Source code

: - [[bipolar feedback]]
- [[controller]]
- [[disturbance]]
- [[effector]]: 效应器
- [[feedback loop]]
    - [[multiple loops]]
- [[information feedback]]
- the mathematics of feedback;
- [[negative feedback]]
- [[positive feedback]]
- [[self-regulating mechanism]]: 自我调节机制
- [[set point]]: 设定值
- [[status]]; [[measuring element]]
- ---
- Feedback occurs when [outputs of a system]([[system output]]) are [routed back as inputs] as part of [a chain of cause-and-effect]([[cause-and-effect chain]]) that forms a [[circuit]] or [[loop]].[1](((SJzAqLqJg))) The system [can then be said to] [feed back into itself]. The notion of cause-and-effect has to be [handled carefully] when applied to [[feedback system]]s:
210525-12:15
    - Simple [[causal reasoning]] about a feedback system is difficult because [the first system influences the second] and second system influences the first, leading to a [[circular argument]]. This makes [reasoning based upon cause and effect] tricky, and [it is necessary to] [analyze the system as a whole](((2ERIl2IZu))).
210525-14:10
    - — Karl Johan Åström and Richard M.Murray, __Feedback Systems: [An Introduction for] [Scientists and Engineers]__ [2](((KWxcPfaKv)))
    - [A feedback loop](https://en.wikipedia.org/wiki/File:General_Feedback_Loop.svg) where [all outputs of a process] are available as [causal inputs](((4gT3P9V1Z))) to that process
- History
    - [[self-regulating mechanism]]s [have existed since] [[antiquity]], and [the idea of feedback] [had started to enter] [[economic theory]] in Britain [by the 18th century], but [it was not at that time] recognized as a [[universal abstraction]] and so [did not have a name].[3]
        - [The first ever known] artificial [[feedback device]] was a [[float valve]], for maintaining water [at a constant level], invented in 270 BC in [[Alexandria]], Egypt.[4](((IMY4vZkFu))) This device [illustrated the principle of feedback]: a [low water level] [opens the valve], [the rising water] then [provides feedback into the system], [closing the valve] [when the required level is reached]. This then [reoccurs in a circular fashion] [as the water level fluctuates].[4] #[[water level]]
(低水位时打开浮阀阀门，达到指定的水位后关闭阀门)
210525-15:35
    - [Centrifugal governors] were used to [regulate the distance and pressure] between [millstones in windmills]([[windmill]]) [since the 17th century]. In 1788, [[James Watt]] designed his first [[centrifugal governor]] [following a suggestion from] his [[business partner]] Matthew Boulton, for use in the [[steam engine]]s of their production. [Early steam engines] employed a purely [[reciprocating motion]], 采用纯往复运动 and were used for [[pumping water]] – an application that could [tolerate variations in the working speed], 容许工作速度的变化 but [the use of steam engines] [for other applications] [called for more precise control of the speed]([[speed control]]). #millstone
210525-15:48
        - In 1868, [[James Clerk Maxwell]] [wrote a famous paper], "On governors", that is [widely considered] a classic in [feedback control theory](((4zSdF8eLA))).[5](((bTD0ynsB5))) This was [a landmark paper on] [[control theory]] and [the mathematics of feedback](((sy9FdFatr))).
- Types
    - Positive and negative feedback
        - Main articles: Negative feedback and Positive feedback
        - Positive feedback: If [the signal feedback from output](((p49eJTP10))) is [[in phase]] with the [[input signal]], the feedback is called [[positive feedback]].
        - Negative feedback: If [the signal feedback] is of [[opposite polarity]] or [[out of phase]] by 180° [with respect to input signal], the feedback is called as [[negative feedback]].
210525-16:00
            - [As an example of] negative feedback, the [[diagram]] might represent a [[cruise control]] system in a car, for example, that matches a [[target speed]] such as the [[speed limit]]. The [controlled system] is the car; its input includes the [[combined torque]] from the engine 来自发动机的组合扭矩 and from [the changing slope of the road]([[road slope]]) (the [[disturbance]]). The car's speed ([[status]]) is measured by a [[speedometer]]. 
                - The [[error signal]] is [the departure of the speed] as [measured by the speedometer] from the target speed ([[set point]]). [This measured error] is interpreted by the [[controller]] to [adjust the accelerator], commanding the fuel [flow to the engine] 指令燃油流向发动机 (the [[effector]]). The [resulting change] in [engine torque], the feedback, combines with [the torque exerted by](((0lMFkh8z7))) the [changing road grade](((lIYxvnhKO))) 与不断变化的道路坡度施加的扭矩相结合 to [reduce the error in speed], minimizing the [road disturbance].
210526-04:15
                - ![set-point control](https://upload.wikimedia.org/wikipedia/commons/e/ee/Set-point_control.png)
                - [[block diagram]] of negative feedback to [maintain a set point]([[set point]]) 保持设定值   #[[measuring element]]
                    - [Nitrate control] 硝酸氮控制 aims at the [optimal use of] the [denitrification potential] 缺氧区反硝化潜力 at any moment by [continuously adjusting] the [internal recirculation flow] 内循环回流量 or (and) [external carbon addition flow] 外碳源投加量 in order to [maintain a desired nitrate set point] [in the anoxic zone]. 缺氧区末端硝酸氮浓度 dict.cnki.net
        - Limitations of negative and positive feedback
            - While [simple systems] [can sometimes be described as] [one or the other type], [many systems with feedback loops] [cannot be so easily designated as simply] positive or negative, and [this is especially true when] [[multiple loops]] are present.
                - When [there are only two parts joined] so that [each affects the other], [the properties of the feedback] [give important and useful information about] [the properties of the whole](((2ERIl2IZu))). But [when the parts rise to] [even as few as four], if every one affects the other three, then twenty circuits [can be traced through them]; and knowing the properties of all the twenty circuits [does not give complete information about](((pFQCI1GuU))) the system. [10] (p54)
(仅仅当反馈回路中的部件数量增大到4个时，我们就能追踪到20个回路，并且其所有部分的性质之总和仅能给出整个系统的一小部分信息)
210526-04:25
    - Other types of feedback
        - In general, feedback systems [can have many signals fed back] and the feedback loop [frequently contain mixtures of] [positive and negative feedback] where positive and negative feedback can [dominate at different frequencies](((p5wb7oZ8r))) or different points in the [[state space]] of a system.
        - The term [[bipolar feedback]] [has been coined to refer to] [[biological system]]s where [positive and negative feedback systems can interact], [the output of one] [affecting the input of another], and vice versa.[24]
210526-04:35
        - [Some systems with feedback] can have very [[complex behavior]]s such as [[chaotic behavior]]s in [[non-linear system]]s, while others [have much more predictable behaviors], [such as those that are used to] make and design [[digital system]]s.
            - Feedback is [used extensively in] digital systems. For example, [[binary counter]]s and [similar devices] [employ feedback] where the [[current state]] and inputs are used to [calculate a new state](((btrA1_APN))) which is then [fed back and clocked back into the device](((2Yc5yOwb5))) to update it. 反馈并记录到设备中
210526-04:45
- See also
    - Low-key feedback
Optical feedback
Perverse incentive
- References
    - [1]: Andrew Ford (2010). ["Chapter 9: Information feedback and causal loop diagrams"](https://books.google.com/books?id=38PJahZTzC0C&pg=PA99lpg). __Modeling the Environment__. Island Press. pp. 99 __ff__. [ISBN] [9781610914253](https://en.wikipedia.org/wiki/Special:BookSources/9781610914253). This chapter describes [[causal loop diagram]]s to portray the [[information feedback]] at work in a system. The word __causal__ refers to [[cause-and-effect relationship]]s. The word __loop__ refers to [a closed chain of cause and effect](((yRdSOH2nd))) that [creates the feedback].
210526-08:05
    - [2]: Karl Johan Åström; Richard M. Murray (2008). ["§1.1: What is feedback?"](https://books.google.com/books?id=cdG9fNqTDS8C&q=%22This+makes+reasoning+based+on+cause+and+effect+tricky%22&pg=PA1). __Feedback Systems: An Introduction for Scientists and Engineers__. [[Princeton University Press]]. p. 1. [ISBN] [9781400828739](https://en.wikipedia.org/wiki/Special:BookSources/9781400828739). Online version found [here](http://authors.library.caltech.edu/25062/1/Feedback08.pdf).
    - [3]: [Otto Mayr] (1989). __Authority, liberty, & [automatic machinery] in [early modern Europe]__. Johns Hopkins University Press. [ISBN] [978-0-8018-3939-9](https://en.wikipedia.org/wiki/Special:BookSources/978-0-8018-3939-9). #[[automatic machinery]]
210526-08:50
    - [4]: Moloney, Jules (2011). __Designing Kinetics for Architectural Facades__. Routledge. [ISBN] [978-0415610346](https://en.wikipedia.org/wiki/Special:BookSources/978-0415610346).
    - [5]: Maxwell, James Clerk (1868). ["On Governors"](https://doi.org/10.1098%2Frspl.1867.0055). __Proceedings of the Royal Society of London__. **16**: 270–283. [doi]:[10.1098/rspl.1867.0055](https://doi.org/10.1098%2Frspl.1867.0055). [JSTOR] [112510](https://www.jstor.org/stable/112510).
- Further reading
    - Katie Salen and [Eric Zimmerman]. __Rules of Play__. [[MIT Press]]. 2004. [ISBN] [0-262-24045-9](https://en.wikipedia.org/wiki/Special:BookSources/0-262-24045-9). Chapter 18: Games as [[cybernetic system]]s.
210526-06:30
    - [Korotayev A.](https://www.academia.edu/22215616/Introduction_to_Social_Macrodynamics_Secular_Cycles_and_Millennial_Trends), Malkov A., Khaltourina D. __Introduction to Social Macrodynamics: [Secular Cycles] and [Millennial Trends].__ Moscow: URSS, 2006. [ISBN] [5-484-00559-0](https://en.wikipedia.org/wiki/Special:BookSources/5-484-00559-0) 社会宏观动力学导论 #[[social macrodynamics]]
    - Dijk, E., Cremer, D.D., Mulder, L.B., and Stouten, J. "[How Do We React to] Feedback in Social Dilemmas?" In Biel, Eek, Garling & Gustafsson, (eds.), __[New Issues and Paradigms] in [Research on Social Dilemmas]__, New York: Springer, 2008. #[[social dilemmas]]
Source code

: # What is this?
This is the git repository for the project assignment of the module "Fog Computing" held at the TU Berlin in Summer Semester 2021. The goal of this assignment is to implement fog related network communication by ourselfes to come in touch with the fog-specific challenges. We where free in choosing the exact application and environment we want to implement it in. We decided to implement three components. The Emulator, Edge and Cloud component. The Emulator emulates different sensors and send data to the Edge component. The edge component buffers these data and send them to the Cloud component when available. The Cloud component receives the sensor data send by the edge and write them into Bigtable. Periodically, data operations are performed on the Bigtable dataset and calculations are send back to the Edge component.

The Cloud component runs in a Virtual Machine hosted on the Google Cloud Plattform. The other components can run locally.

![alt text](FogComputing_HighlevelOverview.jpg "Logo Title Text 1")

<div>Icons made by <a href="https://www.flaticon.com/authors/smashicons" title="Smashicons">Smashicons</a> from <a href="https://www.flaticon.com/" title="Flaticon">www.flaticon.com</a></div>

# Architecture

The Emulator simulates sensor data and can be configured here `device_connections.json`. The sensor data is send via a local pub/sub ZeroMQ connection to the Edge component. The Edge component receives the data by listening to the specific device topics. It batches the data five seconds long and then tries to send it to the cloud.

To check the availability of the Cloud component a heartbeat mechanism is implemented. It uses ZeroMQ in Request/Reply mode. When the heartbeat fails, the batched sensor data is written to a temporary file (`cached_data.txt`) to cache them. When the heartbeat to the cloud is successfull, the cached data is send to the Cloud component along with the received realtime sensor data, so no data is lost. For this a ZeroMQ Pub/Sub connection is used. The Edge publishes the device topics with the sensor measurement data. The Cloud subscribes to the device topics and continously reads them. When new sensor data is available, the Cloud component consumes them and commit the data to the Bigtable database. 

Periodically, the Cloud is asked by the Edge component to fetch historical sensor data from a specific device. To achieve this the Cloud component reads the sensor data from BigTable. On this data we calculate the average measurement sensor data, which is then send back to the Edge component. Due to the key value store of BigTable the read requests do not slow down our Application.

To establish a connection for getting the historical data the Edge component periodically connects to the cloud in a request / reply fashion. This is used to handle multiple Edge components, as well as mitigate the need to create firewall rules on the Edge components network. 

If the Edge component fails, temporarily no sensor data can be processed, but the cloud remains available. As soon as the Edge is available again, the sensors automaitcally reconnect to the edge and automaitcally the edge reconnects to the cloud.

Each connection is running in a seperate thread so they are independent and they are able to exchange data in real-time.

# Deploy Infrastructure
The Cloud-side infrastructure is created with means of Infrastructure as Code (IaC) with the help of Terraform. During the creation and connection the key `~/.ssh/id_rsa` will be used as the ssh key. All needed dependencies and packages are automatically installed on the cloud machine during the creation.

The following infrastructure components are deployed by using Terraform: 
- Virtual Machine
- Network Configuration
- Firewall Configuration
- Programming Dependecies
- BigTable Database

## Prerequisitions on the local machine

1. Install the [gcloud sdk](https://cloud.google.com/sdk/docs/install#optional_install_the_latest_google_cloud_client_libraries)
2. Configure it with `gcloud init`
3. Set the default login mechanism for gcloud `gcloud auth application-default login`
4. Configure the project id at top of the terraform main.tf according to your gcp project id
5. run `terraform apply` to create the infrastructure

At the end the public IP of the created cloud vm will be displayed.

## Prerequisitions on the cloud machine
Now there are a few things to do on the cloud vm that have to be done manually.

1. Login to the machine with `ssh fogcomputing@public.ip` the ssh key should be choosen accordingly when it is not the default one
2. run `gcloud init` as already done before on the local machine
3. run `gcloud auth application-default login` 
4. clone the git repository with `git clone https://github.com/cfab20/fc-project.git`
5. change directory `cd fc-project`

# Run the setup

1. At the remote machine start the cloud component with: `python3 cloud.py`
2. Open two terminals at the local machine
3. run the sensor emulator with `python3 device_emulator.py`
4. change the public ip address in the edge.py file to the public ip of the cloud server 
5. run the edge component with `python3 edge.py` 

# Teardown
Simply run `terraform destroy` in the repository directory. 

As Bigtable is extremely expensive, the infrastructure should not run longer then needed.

__TASK OBJECTIVE__
Go back to the listing above. Copy word for word the lines from the one with "<div>Icons made by" through the one with "The Emulator simulates", and nothing more.

__RESPONSE__
<div>Icons made by <a href="https://www.flaticon.com/authors/smashicons" title="Smashicons">Smashicons</a> from <a href="https://www.flaticon.com/" title="Flaticon">www.flaticon.com</a></div>

# Architecture

The Emulator simulates sensor data and can be configured here `device_connections.json`. The sensor data is send via a local pub/sub ZeroMQ connection to the Edge component. The Edge component receives the data by listening to the specific device topics. It batches the data five seconds long and then tries to send it to the cloud.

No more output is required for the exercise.